Hence, it is important to deconstruct a lot of the
stuff that has now become automatic thoughts that keep popping in your head. It
means that it is high time to have an honest, intimate, and possibly overdue conversation
with yourself. To stop the cycle of negativity and to wake up to your true self
and your own innate potential and possibilities, you first need to get to know
yourself and find out what you really like and enjoy, what you are interested
in, and what you value most in your life. In other words, it is important to
focus on what really matters to you personally at this stage of your life.
In this way and manner, you can realign yourself.
Along the way, you would need to listen to your heart and intuition and not just
be guided by the voice or inner critic in your head. You would need to track
down and trace negative thinking and, at all times, be genuine and kind to
yourself. Those would be the first baby steps towards healing and personal fulfillment.

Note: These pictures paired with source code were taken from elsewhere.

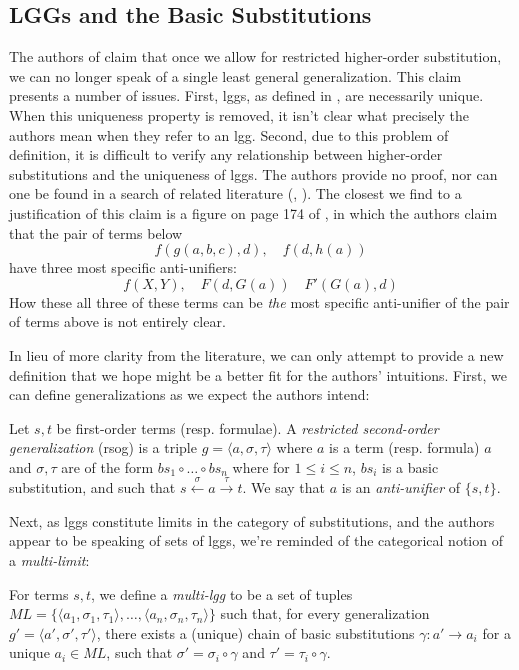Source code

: \documentclass[12pt,a4paper]{article}
\begin{document}
\subsection{LGGs and the Basic Substitutions}
The authors of \cite{Schmidt-2014} claim that once we allow for restricted
higher-order substitution, we can no longer speak of a single least general
generalization. This claim presents a number of issues. First, lggs, as
defined in \cite{Plotkin70}, are necessarily unique. When this uniqueness
property is removed, it isn't clear what precisely the authors mean when they
refer to an lgg. Second, due to this problem of definition, it is difficult
to verify any relationship between higher-order substitutions and the
uniqueness of lggs. The authors provide no proof, nor can one be found in a
search of related literature (\cite{Krumnack2007RestrictedHA},
\cite{Schwering2009SyntacticPO}). The closest we find to a justification of
this claim is a figure on page 174 of \cite{Schmidt-2014}, in which the
authors claim that the pair of terms below $$f (g(a, b, c), d),\quad f (d, h (a))$$
have three most specific anti-unifiers: $$f (X, Y ), \quad F (d,G(a)) \quad F'(G(a), d)$$
How these all three of these terms can be \textit{the} most specific anti-unifier of the pair of terms above is not entirely clear.

In lieu of more clarity from the literature, we can only attempt to provide a
new definition that we hope might be a better fit for the authors'
intuitions. First, we can define generalizations as we expect the authors
intend:

\begin{definition}
    Let $s, t$ be first-order terms (resp. formulae). A \textit{restricted second-order generalization} (rsog) is a triple $g = \langle a, \sigma, \tau \rangle$ where $a$ is a term (resp. formula) $a$ and $\sigma, \tau$ are of the form $bs_1 \circ \dots \circ bs_n$ where for $1 \le i \le n$, $bs_i$ is a basic substitution, and such that $s \xleftarrow{\sigma} a \xrightarrow{\tau} t$.
    We say that $a$ is an \textit{anti-unifier} of $\{s,t\}$.
\end{definition}
Next, as lggs constitute limits in the category of substitutions, and the authors appear to be speaking of sets of lggs, we're reminded of the categorical notion of a \textit{multi-limit}:

\begin{definition}
    For terms $s,t$, we define a \textit{multi-lgg} to be a set of tuples $ML = \{ \langle a_1, \sigma_1, \tau_1 \rangle, \dots, \langle a_n, \sigma_n, \tau_n \rangle\}$ such that, for every generalization $g' = \langle a', \sigma', \tau' \rangle$, there exists a (unique) chain of basic substitutions $\gamma : a' \to a_i$ for a unique $a_i \in ML$, such that $\sigma' = \sigma_i \circ \gamma$ and $\tau' = \tau_i \circ \gamma$.
\end{definition}
\end{document}
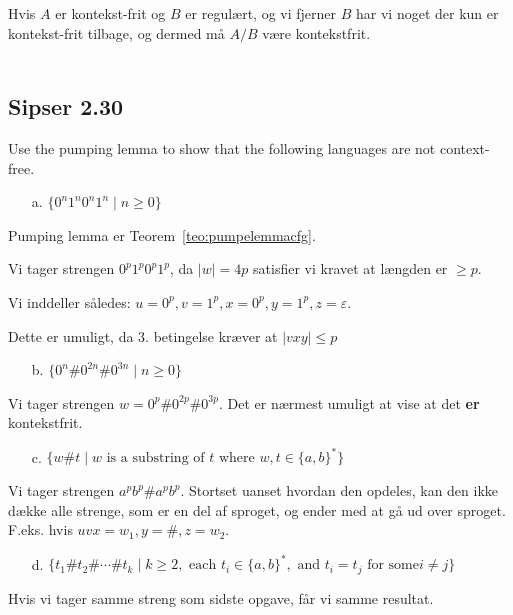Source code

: Hvis $A$ er kontekst-frit og $B$ er regulært, og vi fjerner $B$ har vi noget der kun er kontekst-frit tilbage, og dermed må $A/B$ være kontekstfrit.\\\\

\noindent
\subsection*{Sipser 2.30}
\noindent
Use the pumping lemma to show that the following languages are not context-free.

\begin{enumerate}
  \item[a.] $\{0^{n}1^{n}0^{n}1^{n}\;|\; n \ge 0\}$
\end{enumerate}

Pumping lemma er Teorem~\ref{teo:pumpelemmacfg}.

Vi tager strengen $0^{p}1^{p}0^{p}1^{p}$, da $|w| = 4p$ satisfier vi kravet at længden er $\ge p$.

Vi inddeller således: $u= 0^{p}, v = 1^{p}, x = 0^{p}, y = 1^{p}, z = \varepsilon$.

Dette er umuligt, da 3. betingelse kræver at $|vxy| \leq p$

\begin{enumerate}
  \item[b.] $\{0^{n}\# 0^{2n} \# 0^{3n} \; | \; n \ge 0\}$
\end{enumerate}

Vi tager strengen $w = 0^{p}\#0^{2p}\#0^{3p}$. Det er nærmest umuligt at vise at det \textbf{er} kontekstfrit.

\begin{enumerate}
  \item[c.] $\{w\#t \; | \; w \text{ is a substring of }t \text{ where }w,t \in \{a,b\}^{*}\}$
\end{enumerate}

Vi tager strengen $a^{p}b^{p}\#a^{p}b^{p}$. Stortset uanset hvordan den opdeles, kan den ikke dække alle strenge, som er en del af sproget, og ender med at gå ud over sproget. F.eks. hvis $uvx = w_{1}, y = \#, z = w_{2}$.

\begin{enumerate}
  \item[d.] $\{t_{1}\#t_{2}\# \cdots \# t_{k}\;|\; k \ge 2, \text{ each } t_{i} \in \{a,b\}^{*}, \text{ and } t_{i}=t_{j} \text{ for some} i \ne j\}$
\end{enumerate}
Hvis vi tager samme streng som sidste opgave, får vi samme resultat.\\\\
\noindent
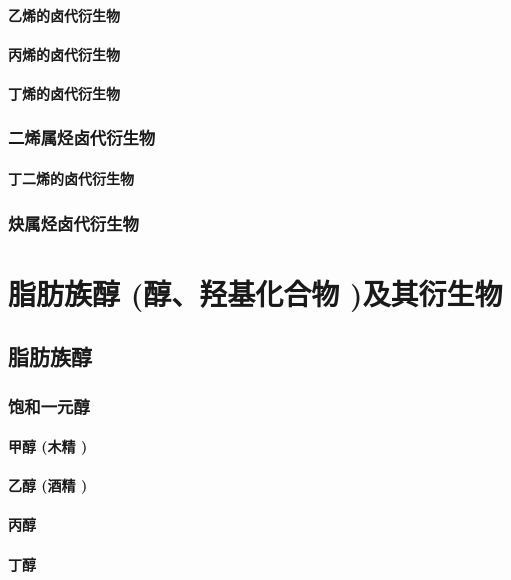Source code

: \documentclass[UTF8]{../03-Chemistry}
\begin{document}
            \paragraph{乙烯的卤代衍生物}
            \paragraph{丙烯的卤代衍生物}
            \paragraph{丁烯的卤代衍生物}
        \subsubsection{二烯属烃卤代衍生物}
            \paragraph{丁二烯的卤代衍生物}
        \subsubsection{炔属烃卤代衍生物}

\section{脂肪族醇 (醇、羟基化合物 )及其衍生物}
    \subsection{脂肪族醇}
        \subsubsection{饱和一元醇}
            \paragraph{甲醇 (木精 )}
            \paragraph{乙醇 (酒精 )}
            \paragraph{丙醇}
            \paragraph{丁醇}
\end{document}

And as Gabby states in our interview, a lot of healing
is needed in the world. This was one of the main reasons she decided to start
Om Therapy Coaching. She was using herself, her own experiences, and successes
as a potential guideline and benchmark for others to follow as well.
As mentioned previously, her approach is holistic and mindful in design and nature. It is about realigning your body, mind, and spirit and about being nonjudgmentally aware of your thoughts and feelings. It is about forgoing excuses and stop pinning your hopes on a vague distant future, the illusory and vapid promise of “one day”. It is about living in the present now. It is about shedding light onto the hidden recesses of trauma to illuminate your whole being and to brighten your individual shiny path forward.